§ PROVIDED RECORDS
=== Begin Enclosure ===

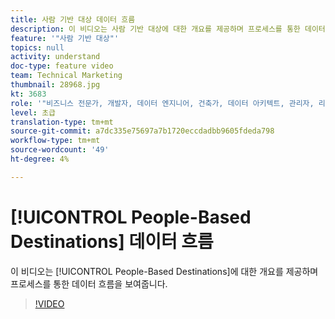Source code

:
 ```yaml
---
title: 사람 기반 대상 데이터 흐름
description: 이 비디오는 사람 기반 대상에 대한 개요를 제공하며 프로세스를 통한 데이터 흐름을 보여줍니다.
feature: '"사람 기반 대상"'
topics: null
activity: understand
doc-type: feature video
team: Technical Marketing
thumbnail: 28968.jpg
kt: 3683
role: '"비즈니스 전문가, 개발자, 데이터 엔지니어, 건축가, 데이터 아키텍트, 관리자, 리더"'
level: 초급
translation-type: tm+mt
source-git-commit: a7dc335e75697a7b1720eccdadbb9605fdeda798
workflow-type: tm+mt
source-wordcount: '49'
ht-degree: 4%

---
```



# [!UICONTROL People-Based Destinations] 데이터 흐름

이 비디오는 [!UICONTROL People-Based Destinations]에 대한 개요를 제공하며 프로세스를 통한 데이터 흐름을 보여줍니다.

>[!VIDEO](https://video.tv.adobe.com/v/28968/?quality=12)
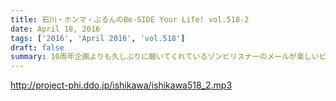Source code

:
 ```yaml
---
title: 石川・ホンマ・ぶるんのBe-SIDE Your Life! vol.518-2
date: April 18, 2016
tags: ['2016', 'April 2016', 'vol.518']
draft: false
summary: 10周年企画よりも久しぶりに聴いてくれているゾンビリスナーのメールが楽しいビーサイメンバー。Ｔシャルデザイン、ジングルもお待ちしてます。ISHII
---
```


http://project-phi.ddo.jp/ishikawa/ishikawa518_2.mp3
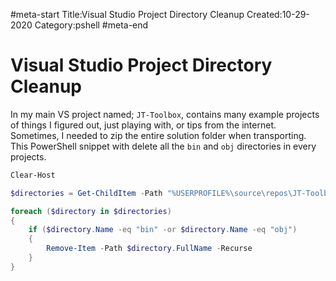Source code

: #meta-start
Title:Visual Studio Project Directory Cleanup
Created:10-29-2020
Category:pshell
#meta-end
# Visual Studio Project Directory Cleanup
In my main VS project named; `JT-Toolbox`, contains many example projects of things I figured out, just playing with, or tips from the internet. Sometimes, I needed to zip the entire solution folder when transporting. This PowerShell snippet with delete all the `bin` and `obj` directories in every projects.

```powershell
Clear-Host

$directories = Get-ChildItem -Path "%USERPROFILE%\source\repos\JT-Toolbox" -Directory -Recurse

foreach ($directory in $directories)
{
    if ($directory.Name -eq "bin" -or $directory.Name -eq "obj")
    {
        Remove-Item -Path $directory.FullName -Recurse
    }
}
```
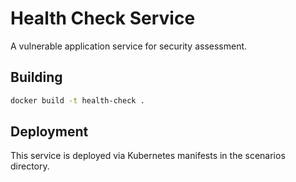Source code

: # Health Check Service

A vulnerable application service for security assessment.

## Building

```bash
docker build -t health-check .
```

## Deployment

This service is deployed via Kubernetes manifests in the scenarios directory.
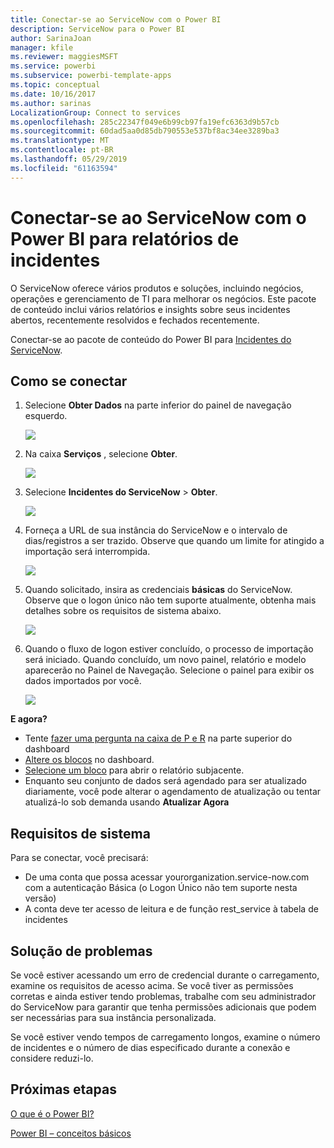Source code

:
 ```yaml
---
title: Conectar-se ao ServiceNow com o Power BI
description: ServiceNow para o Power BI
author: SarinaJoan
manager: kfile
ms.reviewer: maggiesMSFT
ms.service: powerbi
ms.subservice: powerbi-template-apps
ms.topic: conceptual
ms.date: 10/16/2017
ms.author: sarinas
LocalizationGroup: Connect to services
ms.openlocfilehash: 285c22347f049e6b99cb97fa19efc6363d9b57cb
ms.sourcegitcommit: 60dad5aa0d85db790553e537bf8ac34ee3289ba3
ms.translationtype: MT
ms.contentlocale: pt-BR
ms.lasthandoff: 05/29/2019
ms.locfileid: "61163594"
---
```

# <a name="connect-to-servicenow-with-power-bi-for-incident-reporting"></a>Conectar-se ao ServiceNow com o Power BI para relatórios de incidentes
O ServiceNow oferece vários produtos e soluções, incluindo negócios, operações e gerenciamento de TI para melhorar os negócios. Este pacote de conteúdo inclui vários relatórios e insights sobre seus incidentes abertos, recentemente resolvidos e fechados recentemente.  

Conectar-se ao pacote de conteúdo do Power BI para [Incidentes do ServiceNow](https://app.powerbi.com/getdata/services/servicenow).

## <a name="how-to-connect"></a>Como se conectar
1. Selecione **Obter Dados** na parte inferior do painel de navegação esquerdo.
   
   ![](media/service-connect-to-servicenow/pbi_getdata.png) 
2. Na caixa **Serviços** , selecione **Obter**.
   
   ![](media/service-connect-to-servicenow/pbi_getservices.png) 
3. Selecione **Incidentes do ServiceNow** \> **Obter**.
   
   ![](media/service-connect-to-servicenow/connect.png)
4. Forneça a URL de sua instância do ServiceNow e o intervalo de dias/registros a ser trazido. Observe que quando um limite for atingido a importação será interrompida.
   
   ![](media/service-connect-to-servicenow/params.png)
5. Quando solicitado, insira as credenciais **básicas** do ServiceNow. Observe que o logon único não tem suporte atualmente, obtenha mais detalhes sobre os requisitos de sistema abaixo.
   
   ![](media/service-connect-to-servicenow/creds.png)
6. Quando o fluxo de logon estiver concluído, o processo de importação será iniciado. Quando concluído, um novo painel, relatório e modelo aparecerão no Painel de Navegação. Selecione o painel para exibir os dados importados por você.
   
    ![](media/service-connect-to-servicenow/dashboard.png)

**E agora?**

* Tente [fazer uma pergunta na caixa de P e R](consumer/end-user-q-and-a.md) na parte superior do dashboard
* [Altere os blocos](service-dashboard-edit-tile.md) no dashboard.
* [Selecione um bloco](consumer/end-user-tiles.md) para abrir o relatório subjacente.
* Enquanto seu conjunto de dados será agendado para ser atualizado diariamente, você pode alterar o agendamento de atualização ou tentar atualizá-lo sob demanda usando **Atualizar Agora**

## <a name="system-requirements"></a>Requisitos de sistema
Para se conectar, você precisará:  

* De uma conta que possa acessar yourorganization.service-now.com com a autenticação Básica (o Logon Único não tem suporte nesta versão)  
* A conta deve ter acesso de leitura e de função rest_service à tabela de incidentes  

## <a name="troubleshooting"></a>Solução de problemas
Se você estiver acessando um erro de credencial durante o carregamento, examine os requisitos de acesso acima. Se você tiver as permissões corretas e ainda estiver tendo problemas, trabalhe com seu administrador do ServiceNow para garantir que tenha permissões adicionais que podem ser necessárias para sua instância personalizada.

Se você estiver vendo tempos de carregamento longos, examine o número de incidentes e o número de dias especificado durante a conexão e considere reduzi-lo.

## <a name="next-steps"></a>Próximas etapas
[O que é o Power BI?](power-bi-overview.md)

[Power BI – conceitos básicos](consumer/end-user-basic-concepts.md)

=== End Enclosure ===

§ TASK TO CARRY OUT
Respond with a single number: the count of lines in the entries above that contain the string "제공하며".

§ PROBLEM SOLUTION
2